The mother of a dead soldier says that the military has humiliated her and put her through "bureaucratic hell" simply because she has tried to tie up issues with her son's estate.

The Department of National Defence even went so far as to ban Sheila Fynes from calling their offices as she attempted to get a death certificate for her son, Cpl. Stuart Langridge.

Langridge, who served in Bosnia and Afghanistan, suffered from post-traumatic stress disorder and killed himself at CFB Edmonton in 2008.

Fynes said that DND kept the family at arms length, withheld her soldier's suicide note and named the wrong estate executor. The soldier's girlfriend was put in that role.

"I think it's deliberate," Fynes told CTV's Power Play on Thursday. "I think they decided to keep us at arms length … because they messed up."

Fynes recently discovered that her son tried to kill himself six times before his death.

"They didn't provide the treatment that he so badly needed," she said.

Fynes added that the military has dragged the decorated soldier's name through the mud by using his alcohol and emotional issues as weapons against the family during the two-year ordeal.

Fynes, who travelled to Ottawa from her home in British Columbia this week to make her ordeal public, said that it finally appears that her case is being heard.

"This is a little bit surreal today; someone is finally listening," she said.

In Parliament, Defence Minister Peter MacKay said Thursday he was "outraged" by the way Fynes has been treated.

He added that it was "unacceptable" that the military had kept the family from accessing important documents about their own son, and that the matter would be dealt with "post haste."

Fynes said that the family has racked up thousands in legal fees, and that their mood has shifted from despair and shock to anger over the two-year nightmare.

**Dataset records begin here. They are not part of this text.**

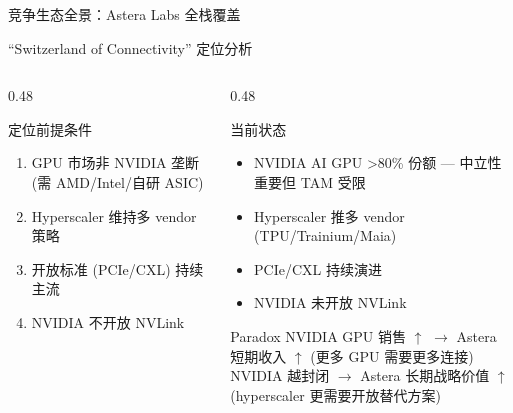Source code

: \documentclass[aspectratio=169, 10pt, UTF8]{ctexbeamer}
\begin{document}
\begin{frame}{竞争生态全景：Astera Labs 全栈覆盖}
\end{frame}

\begin{frame}{``Switzerland of Connectivity'' 定位分析}
  \begin{columns}[T]
    \begin{column}{0.48\textwidth}
      \begin{block}{定位前提条件}
        \begin{enumerate}
          \item GPU 市场非 NVIDIA 垄断 (需 AMD/Intel/自研 ASIC)
          \item Hyperscaler 维持多 vendor 策略
          \item 开放标准 (PCIe/CXL) 持续主流
          \item NVIDIA 不开放 NVLink
        \end{enumerate}
      \end{block}
    \end{column}
    \begin{column}{0.48\textwidth}
      \begin{exampleblock}{当前状态}
        \begin{itemize}
          \item NVIDIA AI GPU >80\% 份额 — 中立性重要但 TAM 受限
          \item Hyperscaler 推多 vendor (TPU/Trainium/Maia) \checkmark
          \item PCIe/CXL 持续演进 \checkmark
          \item NVIDIA 未开放 NVLink \checkmark
        \end{itemize}
      \end{exampleblock}

      \begin{alertblock}{Paradox}
        NVIDIA GPU 销售 $\uparrow$ $\to$ Astera 短期收入 $\uparrow$ (更多 GPU 需要更多连接)\\
        NVIDIA 越封闭 $\to$ Astera 长期战略价值 $\uparrow$ (hyperscaler 更需要开放替代方案)
      \end{alertblock}
    \end{column}
  \end{columns}
\end{frame}
\end{document}
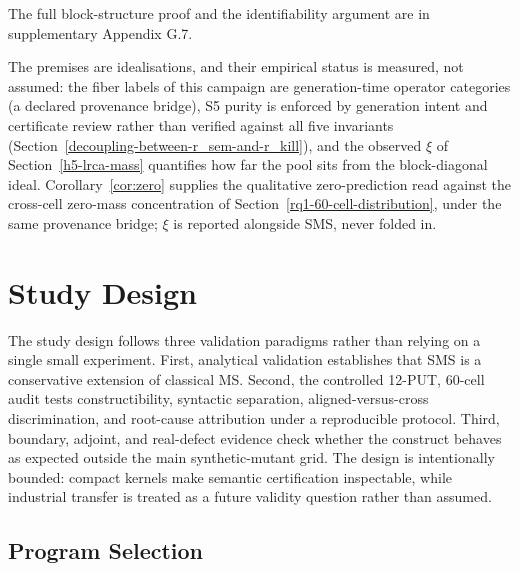\documentclass[review,12pt,authoryear]{elsarticle}
\begin{document}
The full block-structure proof and the identifiability argument are in
supplementary Appendix G.7.

The premises are idealisations, and their empirical status is measured,
not assumed: the fiber labels of this campaign are generation-time
operator categories (a declared provenance bridge), S5 purity is
enforced by generation intent and certificate review rather than
verified against all five invariants
(Section~\ref{decoupling-between-r_sem-and-r_kill}), and the observed
$\xi$ of Section~\ref{h5-lrca-mass} quantifies how far the pool sits
from the block-diagonal ideal. Corollary~\ref{cor:zero} supplies the
qualitative zero-prediction read against the cross-cell zero-mass
concentration of Section~\ref{rq1-60-cell-distribution}, under the same
provenance bridge; $\xi$ is reported alongside SMS, never folded in.


\section{Study Design}\label{experimental-subjects-and-operator-framework}

The study design follows three validation paradigms rather than relying
on a single small experiment. First, analytical validation establishes
that SMS is a conservative extension of classical MS. Second, the
controlled 12-PUT, 60-cell audit tests constructibility, syntactic
separation, aligned-versus-cross discrimination, and root-cause
attribution under a reproducible protocol. Third, boundary, adjoint, and
real-defect evidence check whether the construct behaves as expected
outside the main synthetic-mutant grid. The design is intentionally
bounded: compact kernels make semantic certification inspectable, while
industrial transfer is treated as a future validity question rather than
assumed.

\subsection{Program Selection}\label{put-selection-12-puts-4-classes}
\end{document}
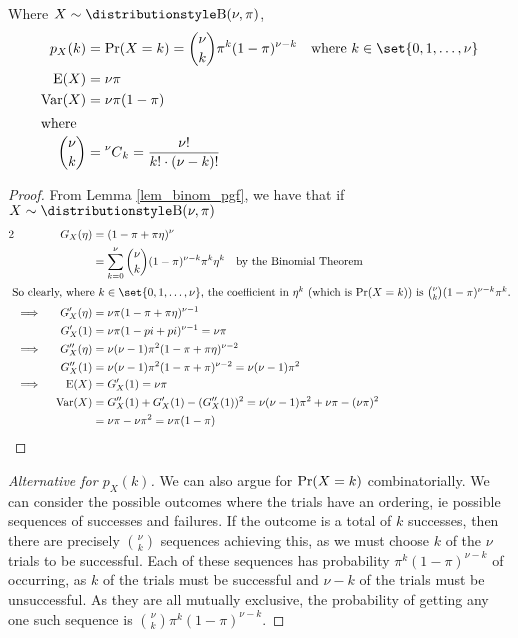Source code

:\begin{theorem}
Where \(X \sim \Binomial(\nu, \pi)\),
\begin{align*}
p_X(k) &= \Prob(X = k) = \binom \nu k \pi^k (1 - \pi)^{\nu - k}
    \quad \text{where \(k \in \set{0, 1, \dotsc, \nu}\)} \\
\Expect(X) &= \nu \pi \\
\Var(X) &= \nu \pi (1 - \pi) \\
\intertext{where}
\binom \nu k &= \nCr \nu k = \frac{\nu!}{k!\cdot (\nu - k)!}
\end{align*}
\end{theorem}
\begin{proof}
From Lemma \ref{lem_binom_pgf}, we have that if \(X \sim \Binomial(\nu, \pi)\)
\begin{alignat*} 2
    && G_X(\eta) &= (1 - \pi + \pi \eta)^\nu \\
    &&           &= \sum_{k = 0}^\nu
                    \binom \nu k (1 - \pi)^{\nu - k} \pi^k \eta^k
                        \quad \text{by the Binomial Theorem} \\
    \intertext{
    So clearly, where \(k \in \set{0, 1, \dotsc, \nu}\), the coefficient in
    \(\eta^k\) (which is \(\Prob(X = k)\)) is
    \(\binom \nu k (1 - \pi)^{\nu - k} \pi^k\).}
    &\implies{}& G_X'(\eta) &= \nu \pi (1 - \pi + \pi \eta)^{\nu - 1} \\
    && G_X'(1) &= \nu \pi (1 - pi + pi)^{\nu - 1} = \nu \pi \\
    &\implies{}& G_X''(\eta)
        &= \nu(\nu - 1) \pi^2 (1 - \pi + \pi \eta)^{\nu - 2} \\
    && G_X''(1)
        &= \nu(\nu - 1)\pi^2(1 - \pi + \pi)^{\nu - 2} = \nu(\nu - 1)\pi^2 \\
    &\implies{}& \Expect(X) &= G_X'(1) = \nu \pi \\
    && \Var(X) &= G_X''(1) + G_X'(1) - (G_X''(1))^2
        = \nu(\nu - 1) \pi^2 + \nu \pi - (\nu \pi)^2 \\
    && &= \nu \pi - \nu \pi^2 = \nu \pi (1 - \pi) \qedhere
\end{alignat*}
\end{proof}
\begin{proof}[Alternative for \(p_X(k)\)]
We can also argue for \(\operatorname{Pr}(X = k)\) combinatorially. We can consider the
possible outcomes where the trials have an ordering, ie possible sequences
of successes and failures. If the outcome is a total of \(k\) successes, then
there are precisely \(\binom \nu k\) sequences achieving this, as we must choose
\(k\) of the \(\nu\) trials to be successful. Each of these sequences has
probability \(\pi^k (1 - \pi)^{\nu - k}\) of occurring, as \(k\) of the trials
must be successful and \(\nu - k\) of the trials must be unsuccessful. As they
are all mutually exclusive, the probability of getting any one such sequence is
\(\binom \nu k \pi^k (1 - \pi)^{\nu - k}\).
\end{proof}
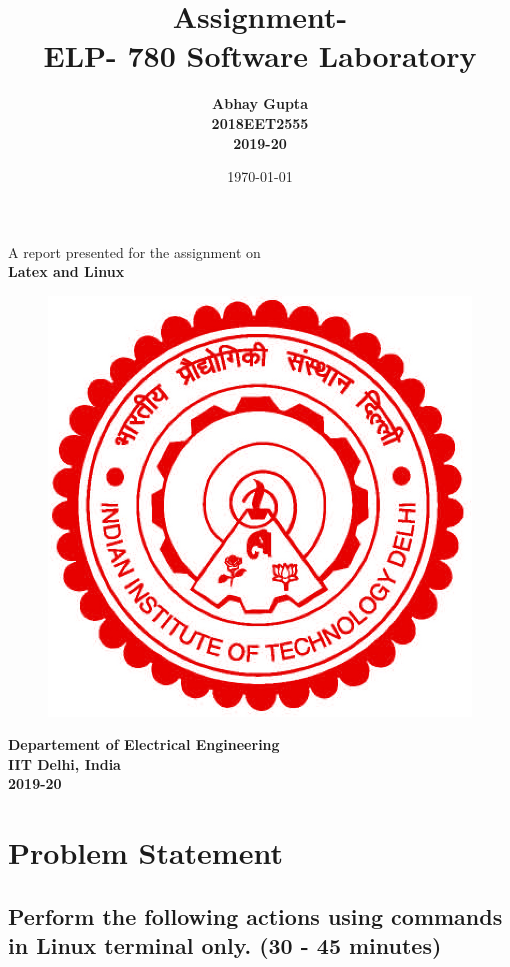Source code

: \documentclass[12pt,a4paper]{article}
\author{\textbf{Abhay Gupta} \\ \textbf{2018EET2555}\\ \textbf{2019-20}}
\date{\today}
\title{\textbf{Assignment-\\ELP- 780 Software  Laboratory}}
\begin{document}
	\maketitle
	
	\begin{center}
	\noindent \large{{A report presented for the assignment on \\ \textbf{Latex and Linux} }}
	\vspace{1cm}
	
	\begin{figure}[h]
	\centering
	\includegraphics[scale=.2]{iitd.jpg}
	\end{figure}
	\vspace{1.5cm}
	
	\textbf{Departement of Electrical Engineering\\IIT Delhi, India \\ 2019-20}
	
	\end{center}
	
	\newpage
	\tableofcontents
	\listoffigures
	\newpage
	
	\section{Problem Statement}
	
	
		\subsection*{Perform the following actions using commands in Linux terminal only. (30 - 45 minutes)}
		
\end{document}
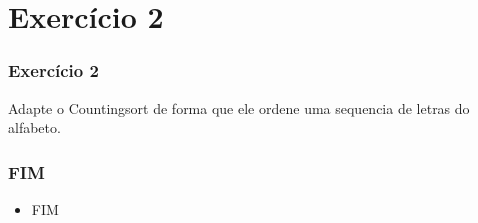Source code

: \documentclass{beamer}
\begin{document}
\section{Exercício 2}

\begin{frame}
\frametitle{Exercício 2}
Adapte o Countingsort de forma que ele ordene uma sequencia de letras do alfabeto.
\end{frame}


\begin{frame}
  \frametitle{FIM}
\begin{itemize}
\item \alert{FIM}
\end{itemize}
\end{frame}	
\end{document}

Following the death, the family was told that someone else had been assigned the important next of kin role.

When the family finally got a copy of the death certificate, "everything on it was wrong."

Fynes said that there have been four different versions of the certificate, adding to the bureaucratic nightmares the family has encountered.

Fynes is also asking that her son's medals be returned to the family.

"He was a fine soldier and a fine young man."